Input material.
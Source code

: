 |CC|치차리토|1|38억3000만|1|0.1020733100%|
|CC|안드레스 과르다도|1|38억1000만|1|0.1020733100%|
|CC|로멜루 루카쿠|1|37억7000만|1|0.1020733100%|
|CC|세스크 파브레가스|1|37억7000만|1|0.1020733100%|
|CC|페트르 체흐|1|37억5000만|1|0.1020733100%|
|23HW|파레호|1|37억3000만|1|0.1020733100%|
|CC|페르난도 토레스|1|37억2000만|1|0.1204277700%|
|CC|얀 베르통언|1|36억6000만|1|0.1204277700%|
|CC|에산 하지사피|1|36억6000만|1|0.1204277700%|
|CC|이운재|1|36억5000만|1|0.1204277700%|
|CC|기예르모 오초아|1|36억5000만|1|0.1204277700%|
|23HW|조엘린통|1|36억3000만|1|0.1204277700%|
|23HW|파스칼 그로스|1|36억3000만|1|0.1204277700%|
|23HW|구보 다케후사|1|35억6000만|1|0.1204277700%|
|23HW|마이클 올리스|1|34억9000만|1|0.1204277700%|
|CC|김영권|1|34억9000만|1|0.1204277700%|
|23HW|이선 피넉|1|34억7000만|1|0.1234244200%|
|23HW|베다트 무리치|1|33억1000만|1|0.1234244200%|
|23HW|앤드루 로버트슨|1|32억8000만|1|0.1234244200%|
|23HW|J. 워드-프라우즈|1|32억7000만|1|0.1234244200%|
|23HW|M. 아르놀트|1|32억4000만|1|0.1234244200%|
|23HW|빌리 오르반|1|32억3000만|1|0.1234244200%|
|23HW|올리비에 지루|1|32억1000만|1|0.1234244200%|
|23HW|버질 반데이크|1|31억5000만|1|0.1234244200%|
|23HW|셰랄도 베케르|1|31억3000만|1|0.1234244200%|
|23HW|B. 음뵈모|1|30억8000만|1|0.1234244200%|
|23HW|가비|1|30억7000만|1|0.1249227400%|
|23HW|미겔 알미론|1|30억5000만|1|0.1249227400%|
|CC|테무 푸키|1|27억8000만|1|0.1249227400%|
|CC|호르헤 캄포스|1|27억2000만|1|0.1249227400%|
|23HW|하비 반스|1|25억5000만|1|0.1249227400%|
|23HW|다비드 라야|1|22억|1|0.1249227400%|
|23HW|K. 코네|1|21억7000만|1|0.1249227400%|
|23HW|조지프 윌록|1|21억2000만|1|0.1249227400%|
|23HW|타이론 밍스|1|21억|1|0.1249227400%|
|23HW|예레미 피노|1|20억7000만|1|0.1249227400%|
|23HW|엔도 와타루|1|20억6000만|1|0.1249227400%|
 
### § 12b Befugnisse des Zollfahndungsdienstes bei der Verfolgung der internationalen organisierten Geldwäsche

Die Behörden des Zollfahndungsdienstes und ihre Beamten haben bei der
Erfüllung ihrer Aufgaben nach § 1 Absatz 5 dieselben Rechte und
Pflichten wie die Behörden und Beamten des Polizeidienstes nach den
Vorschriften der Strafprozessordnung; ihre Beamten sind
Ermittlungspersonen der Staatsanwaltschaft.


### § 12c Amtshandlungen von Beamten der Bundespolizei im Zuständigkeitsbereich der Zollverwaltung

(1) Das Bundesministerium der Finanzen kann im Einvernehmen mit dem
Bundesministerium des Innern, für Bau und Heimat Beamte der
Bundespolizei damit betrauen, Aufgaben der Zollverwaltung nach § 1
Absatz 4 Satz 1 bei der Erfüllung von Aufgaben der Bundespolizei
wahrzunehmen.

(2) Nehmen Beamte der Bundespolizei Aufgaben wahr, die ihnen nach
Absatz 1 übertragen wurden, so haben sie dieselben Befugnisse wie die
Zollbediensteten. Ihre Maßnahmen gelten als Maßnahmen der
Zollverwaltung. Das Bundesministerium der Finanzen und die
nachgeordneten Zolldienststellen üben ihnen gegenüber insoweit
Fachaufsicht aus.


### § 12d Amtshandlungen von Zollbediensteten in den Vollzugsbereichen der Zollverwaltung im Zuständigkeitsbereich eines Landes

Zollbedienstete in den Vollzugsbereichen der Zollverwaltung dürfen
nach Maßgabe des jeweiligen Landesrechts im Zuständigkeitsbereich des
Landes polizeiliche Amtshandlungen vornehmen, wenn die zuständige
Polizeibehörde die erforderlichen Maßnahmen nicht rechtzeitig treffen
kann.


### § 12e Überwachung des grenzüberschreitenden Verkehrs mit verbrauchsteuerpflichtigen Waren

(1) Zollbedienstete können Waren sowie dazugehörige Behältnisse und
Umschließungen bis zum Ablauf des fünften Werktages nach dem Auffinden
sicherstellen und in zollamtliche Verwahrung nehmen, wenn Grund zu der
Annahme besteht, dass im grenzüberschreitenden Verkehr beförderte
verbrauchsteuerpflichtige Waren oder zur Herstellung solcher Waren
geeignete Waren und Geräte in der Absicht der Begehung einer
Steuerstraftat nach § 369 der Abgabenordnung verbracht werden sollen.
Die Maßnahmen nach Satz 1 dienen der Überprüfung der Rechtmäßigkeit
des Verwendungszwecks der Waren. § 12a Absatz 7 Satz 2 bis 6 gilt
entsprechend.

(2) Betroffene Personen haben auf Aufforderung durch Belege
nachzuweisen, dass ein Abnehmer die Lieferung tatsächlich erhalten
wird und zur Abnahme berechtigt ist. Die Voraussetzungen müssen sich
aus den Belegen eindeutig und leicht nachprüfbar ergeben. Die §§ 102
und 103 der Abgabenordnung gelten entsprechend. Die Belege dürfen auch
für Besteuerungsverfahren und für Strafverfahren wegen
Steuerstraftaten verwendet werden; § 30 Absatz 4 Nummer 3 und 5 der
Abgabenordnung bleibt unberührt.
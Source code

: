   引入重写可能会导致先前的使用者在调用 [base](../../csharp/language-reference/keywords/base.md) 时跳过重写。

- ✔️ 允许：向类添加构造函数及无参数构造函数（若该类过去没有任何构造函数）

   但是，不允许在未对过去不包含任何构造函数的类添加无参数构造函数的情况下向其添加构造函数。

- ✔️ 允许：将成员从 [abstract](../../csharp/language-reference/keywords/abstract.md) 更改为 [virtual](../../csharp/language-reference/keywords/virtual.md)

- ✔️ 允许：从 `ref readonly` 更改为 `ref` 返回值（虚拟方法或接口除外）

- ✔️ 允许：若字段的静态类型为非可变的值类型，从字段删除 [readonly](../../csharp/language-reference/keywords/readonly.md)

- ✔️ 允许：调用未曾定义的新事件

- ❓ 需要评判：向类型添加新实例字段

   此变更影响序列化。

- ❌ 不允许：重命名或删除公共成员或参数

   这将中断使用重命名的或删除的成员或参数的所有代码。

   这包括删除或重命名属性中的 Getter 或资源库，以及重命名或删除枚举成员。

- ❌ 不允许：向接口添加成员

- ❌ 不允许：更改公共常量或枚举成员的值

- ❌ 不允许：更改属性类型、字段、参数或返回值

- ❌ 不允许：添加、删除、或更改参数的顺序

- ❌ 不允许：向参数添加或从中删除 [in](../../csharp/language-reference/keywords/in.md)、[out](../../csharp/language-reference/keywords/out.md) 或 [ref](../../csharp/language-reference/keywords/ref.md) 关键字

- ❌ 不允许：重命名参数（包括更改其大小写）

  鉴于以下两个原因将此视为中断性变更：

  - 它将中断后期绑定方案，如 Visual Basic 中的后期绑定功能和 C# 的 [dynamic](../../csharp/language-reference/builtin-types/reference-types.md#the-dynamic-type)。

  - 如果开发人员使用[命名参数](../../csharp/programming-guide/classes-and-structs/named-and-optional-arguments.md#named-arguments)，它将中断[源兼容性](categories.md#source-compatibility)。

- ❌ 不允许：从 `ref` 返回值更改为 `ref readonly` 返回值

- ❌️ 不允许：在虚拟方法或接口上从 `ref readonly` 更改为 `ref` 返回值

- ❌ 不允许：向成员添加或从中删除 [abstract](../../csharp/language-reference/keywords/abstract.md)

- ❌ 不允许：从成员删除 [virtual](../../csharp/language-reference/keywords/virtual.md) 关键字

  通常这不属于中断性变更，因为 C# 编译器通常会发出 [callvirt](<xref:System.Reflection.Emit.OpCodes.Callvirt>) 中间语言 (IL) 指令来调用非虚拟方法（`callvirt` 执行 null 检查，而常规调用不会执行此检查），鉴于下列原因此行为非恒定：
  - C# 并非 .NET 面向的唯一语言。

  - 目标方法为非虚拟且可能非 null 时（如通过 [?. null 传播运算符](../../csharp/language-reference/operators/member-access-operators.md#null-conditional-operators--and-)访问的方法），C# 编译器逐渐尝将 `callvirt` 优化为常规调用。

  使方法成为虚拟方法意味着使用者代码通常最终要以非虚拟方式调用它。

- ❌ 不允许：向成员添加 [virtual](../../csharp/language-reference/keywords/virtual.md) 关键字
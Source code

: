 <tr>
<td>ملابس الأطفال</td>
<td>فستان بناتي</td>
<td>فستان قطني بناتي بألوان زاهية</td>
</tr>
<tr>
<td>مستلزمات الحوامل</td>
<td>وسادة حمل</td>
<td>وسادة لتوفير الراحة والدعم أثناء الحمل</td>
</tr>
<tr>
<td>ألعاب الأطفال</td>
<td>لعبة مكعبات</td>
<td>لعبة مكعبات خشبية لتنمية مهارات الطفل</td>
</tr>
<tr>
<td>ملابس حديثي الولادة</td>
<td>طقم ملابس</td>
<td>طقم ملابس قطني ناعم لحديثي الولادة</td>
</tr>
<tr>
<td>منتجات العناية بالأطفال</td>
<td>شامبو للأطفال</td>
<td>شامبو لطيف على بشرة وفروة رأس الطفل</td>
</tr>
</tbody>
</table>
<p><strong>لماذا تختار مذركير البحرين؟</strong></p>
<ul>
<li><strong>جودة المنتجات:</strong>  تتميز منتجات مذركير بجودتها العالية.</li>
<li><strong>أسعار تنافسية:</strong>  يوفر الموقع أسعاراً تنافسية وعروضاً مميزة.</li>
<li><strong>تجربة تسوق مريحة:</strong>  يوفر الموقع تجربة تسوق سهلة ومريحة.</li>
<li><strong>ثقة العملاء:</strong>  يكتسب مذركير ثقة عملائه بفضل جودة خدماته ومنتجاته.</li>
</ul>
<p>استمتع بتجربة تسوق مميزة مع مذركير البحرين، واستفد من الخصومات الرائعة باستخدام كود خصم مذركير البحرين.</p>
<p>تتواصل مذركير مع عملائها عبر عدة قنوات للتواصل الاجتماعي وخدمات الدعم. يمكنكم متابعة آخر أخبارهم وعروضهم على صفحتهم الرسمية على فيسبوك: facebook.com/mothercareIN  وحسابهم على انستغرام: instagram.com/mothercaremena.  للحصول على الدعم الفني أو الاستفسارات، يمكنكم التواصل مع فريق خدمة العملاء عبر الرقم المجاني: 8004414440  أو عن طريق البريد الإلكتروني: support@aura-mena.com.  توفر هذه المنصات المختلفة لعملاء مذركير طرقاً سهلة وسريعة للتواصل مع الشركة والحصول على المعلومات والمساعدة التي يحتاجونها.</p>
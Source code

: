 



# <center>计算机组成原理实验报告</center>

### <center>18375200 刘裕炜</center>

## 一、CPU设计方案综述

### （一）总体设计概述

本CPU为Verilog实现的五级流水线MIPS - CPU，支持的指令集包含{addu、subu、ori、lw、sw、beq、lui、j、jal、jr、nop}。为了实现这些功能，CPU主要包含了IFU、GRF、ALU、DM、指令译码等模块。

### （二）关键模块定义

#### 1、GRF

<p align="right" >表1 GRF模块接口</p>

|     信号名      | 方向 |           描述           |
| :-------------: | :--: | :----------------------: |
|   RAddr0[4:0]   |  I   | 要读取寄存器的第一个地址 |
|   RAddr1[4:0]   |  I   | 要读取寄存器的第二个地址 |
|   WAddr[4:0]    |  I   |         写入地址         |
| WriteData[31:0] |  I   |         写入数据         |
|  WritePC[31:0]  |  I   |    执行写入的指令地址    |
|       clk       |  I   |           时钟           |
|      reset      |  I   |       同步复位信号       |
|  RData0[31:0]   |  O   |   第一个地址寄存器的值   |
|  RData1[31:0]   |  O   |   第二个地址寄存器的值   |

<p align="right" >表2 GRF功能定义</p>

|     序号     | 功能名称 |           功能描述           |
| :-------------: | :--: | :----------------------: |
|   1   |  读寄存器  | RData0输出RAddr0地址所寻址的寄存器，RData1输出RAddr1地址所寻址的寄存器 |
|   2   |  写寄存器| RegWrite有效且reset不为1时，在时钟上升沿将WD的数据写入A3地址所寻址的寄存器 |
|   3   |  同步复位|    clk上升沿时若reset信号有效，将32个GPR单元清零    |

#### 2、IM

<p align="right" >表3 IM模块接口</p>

Task. Collect the lines of the records that include the string "dieselben".

Answer box.
Erfüllung ihrer Aufgaben nach § 1 Absatz 5 dieselben Rechte und
Absatz 1 übertragen wurden, so haben sie dieselben Befugnisse wie die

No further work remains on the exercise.